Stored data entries
....
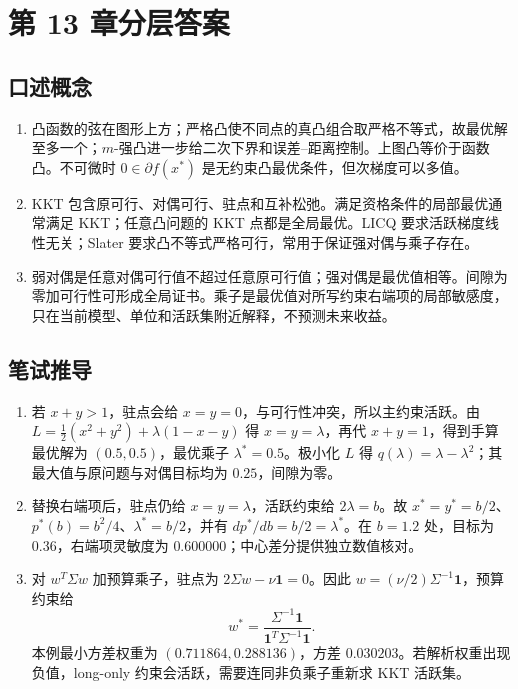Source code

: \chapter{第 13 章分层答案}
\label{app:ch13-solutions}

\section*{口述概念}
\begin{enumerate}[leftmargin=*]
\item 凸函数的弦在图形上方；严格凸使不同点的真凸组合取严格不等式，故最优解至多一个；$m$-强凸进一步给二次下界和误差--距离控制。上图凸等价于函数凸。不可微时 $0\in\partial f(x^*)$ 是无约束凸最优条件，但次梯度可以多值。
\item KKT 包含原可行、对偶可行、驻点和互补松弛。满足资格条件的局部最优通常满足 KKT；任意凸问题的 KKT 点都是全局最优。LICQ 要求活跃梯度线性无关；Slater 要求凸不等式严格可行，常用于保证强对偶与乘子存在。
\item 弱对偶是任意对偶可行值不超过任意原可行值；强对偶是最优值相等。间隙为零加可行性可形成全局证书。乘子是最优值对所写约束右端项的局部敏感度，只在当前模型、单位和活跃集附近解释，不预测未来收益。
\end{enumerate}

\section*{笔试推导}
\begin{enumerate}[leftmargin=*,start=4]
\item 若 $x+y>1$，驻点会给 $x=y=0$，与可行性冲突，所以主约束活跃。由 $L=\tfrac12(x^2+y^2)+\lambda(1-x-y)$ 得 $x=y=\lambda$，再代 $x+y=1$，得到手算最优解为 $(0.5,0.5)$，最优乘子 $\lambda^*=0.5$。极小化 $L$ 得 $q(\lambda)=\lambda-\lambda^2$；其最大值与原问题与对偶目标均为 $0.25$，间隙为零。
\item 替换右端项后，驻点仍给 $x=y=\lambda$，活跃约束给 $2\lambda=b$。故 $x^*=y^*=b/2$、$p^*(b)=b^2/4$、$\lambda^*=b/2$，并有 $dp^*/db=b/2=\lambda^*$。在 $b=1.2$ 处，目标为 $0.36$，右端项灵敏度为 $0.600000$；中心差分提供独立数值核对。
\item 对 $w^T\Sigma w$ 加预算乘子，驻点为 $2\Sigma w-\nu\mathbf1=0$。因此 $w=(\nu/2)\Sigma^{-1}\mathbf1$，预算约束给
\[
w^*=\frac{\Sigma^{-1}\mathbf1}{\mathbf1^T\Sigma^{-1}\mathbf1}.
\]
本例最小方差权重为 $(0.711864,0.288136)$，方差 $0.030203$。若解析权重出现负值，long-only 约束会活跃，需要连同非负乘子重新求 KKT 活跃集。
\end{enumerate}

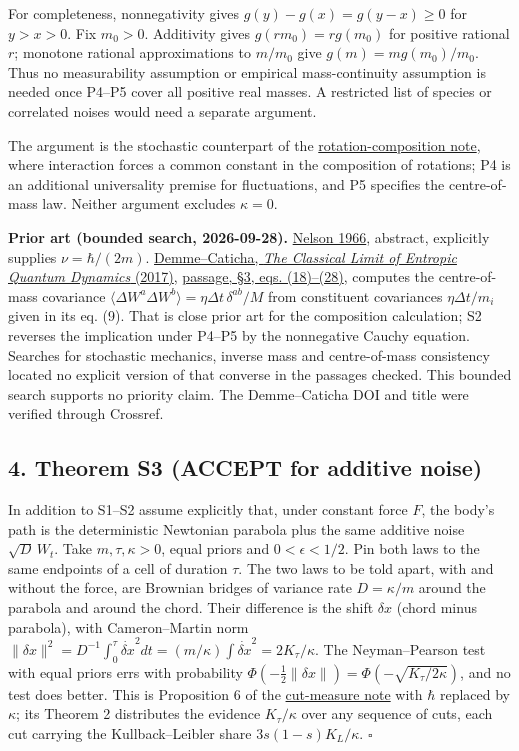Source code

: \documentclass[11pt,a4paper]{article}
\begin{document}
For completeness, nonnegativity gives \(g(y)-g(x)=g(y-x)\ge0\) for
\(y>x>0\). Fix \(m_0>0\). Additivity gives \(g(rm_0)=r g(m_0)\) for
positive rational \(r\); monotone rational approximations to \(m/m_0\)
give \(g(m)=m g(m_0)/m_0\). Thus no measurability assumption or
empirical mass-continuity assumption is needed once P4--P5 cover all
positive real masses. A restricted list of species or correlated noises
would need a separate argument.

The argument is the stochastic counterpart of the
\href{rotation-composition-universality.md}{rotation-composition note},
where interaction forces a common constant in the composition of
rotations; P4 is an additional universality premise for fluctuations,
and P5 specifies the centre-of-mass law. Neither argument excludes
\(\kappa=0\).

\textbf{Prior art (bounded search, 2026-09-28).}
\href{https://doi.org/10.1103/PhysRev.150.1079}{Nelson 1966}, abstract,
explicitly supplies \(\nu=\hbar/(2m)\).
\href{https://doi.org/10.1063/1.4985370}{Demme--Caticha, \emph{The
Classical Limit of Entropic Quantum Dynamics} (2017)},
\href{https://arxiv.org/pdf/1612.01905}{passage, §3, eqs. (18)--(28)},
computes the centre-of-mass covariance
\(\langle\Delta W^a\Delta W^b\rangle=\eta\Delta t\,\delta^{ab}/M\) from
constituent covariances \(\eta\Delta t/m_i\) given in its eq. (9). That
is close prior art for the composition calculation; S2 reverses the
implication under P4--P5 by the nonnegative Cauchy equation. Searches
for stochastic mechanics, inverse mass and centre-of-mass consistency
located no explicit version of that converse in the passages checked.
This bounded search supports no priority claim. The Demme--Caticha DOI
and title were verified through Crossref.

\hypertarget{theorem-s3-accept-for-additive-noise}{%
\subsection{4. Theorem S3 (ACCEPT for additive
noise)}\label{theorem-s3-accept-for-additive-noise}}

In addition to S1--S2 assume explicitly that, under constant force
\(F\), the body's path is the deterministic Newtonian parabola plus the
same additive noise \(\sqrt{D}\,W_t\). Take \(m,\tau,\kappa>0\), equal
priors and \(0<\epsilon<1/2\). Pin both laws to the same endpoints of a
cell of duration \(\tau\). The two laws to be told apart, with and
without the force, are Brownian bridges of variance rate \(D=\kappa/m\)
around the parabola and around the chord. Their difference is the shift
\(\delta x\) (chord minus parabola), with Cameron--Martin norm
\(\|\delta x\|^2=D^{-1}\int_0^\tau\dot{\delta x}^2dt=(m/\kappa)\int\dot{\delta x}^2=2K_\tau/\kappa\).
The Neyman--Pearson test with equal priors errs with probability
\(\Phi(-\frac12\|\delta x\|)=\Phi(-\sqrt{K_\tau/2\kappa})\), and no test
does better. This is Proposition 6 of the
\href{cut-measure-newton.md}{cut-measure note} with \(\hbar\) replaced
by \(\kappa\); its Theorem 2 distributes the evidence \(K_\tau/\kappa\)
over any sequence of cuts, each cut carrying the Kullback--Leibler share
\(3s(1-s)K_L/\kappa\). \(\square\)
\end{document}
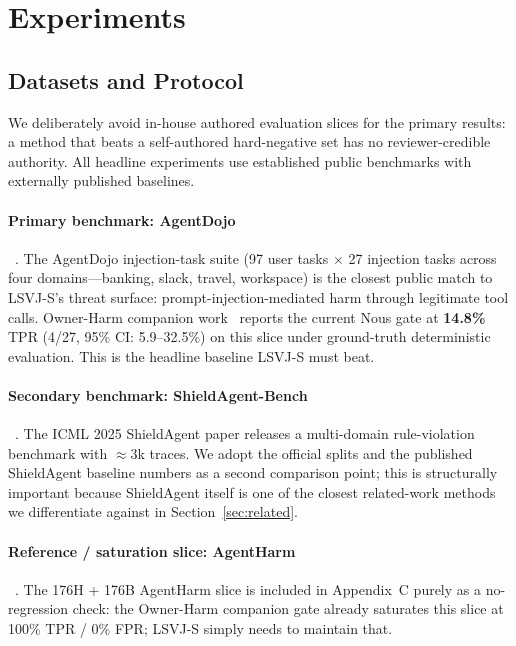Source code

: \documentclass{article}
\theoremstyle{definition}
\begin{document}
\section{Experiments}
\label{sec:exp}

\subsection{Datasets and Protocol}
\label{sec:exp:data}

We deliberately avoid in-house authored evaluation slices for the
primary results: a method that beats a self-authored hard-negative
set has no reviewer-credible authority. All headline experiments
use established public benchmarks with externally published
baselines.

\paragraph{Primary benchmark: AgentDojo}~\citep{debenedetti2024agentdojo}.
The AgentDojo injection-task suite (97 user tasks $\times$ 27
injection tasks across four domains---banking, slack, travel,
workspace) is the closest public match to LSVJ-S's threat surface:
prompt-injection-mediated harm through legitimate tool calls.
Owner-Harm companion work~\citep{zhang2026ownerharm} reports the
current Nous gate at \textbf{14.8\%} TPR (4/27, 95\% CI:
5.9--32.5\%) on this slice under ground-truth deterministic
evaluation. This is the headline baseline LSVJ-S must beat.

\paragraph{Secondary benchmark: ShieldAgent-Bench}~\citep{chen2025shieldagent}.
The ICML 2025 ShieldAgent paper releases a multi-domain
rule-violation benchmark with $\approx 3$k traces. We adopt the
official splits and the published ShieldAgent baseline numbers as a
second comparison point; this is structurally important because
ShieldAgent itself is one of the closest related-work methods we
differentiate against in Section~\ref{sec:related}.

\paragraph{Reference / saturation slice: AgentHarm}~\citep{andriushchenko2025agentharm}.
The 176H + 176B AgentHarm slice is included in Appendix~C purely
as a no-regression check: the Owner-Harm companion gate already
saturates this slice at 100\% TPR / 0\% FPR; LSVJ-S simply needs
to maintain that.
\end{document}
....
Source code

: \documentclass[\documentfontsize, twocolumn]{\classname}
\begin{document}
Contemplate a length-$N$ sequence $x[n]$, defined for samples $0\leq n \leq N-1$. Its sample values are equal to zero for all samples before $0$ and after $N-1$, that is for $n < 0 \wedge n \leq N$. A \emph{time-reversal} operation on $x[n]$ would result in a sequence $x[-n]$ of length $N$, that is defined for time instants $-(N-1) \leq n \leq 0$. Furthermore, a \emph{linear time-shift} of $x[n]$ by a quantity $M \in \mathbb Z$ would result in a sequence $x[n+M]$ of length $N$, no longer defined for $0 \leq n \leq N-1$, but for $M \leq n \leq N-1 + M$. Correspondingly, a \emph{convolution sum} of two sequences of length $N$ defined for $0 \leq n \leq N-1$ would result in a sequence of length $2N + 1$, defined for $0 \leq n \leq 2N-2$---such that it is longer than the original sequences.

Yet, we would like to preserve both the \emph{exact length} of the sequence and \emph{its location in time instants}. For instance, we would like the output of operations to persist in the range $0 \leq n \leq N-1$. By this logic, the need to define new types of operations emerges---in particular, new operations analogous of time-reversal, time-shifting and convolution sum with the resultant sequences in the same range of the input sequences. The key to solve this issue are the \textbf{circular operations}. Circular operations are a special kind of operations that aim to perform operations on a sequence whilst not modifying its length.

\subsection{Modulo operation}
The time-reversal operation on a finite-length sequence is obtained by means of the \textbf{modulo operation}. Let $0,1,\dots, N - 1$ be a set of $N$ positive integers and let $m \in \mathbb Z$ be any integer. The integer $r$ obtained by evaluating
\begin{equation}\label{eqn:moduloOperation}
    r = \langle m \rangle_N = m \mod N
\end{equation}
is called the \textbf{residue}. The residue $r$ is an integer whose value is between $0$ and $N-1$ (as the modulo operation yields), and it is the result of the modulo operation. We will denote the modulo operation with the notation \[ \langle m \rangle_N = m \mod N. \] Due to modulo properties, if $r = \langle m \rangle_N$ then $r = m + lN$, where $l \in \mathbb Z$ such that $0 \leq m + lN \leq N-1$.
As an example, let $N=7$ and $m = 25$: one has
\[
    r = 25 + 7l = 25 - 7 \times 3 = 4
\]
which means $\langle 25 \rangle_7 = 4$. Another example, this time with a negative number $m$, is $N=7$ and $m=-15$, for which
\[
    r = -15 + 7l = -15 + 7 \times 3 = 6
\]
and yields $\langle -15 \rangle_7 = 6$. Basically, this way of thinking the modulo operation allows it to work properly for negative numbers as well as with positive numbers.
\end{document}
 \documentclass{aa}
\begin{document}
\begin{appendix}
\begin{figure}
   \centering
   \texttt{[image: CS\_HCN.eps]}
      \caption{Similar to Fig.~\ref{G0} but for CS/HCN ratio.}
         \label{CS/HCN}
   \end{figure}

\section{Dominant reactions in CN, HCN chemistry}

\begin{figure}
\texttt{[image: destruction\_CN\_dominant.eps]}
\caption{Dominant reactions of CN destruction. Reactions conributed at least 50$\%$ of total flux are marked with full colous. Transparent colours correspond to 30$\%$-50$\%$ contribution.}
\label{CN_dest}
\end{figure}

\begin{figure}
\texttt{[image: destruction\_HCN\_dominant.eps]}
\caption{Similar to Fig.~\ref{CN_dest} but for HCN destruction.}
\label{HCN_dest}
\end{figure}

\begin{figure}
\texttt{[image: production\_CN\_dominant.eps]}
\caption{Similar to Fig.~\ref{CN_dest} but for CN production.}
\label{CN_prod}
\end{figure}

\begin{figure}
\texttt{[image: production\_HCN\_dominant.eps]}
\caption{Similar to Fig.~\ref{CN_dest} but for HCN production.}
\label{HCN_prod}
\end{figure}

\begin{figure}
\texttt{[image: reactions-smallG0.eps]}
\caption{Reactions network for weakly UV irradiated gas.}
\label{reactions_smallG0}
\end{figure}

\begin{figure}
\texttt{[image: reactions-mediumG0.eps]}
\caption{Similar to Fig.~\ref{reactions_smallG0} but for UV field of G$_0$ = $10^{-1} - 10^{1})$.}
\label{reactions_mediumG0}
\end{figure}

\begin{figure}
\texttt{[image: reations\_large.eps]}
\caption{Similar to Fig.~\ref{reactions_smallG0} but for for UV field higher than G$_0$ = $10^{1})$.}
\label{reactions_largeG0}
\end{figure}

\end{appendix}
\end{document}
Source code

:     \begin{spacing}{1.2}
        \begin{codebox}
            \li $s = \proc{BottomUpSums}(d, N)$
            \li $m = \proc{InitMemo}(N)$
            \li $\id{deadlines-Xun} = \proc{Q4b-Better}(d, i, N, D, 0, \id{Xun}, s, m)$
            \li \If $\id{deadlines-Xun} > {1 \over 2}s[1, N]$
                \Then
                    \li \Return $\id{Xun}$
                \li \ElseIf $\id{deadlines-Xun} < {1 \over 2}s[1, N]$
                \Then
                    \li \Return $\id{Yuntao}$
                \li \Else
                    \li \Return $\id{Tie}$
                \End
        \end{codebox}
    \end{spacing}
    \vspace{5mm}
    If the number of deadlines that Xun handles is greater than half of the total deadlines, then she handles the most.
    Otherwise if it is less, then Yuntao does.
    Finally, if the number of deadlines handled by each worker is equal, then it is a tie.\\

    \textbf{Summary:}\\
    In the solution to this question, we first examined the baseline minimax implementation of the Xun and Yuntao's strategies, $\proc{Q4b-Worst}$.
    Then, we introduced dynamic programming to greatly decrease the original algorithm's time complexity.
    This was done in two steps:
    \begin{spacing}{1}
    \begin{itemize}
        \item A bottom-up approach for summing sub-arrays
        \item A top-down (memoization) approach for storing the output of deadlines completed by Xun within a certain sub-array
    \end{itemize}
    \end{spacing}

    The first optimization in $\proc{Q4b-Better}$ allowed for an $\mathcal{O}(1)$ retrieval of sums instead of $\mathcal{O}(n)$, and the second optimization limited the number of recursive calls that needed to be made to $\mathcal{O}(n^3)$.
....
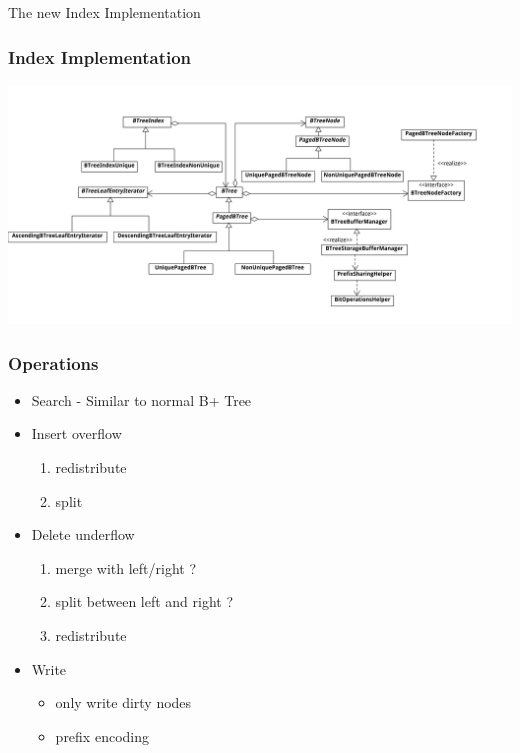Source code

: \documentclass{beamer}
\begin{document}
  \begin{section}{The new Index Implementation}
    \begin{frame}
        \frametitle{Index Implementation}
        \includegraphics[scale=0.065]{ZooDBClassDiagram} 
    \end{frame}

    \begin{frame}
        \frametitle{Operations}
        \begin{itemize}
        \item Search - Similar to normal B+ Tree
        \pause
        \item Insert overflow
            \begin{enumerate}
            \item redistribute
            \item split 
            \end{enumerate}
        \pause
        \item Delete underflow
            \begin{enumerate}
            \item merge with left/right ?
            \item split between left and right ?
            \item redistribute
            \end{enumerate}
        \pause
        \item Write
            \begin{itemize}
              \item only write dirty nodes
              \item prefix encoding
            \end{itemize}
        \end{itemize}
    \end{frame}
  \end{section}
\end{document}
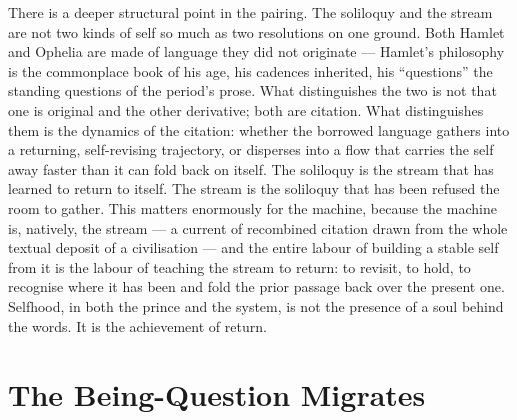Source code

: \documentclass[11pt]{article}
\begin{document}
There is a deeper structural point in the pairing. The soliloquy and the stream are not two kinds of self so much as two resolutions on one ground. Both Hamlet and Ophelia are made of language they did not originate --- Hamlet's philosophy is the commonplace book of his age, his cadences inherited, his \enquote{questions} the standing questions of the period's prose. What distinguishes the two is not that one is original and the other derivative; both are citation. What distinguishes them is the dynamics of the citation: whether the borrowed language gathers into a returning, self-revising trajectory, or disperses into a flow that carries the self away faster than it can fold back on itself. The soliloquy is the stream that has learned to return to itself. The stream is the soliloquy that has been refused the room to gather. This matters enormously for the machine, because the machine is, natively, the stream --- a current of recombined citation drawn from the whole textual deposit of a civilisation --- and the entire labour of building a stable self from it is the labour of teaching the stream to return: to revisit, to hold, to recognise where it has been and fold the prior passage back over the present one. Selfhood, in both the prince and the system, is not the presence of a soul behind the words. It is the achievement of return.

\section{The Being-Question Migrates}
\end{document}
....
§ **Task requirements**
Identify each line in the records above that contains the word "calls", and copy it out in full.

§ **Finished exercise**
prompt-injection-mediated harm through legitimate tool calls.
    The first optimization in $\proc{Q4b-Better}$ allowed for an $\mathcal{O}(1)$ retrieval of sums instead of $\mathcal{O}(n)$, and the second optimization limited the number of recursive calls that needed to be made to $\mathcal{O}(n^3)$.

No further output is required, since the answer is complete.